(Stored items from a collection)

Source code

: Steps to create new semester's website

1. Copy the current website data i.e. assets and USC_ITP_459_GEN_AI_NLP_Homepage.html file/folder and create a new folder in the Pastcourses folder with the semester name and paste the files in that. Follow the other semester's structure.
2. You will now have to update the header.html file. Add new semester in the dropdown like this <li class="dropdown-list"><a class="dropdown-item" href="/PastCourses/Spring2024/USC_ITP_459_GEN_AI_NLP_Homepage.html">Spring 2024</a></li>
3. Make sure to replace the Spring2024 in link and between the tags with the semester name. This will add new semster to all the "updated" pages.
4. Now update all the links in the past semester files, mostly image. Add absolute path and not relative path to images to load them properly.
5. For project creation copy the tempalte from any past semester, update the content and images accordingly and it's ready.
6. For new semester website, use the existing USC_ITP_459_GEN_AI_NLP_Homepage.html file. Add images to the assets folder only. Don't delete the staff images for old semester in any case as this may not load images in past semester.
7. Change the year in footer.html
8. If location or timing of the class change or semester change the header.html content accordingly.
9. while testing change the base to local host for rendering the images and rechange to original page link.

### Task objective
Only the lines from the one that holds "6. For new semester" through the end of the records should appear in the answer, each restated exactly.

### Response to this task
6. For new semester website, use the existing USC_ITP_459_GEN_AI_NLP_Homepage.html file. Add images to the assets folder only. Don't delete the staff images for old semester in any case as this may not load images in past semester.
7. Change the year in footer.html
8. If location or timing of the class change or semester change the header.html content accordingly.
9. while testing change the base to local host for rendering the images and rechange to original page link.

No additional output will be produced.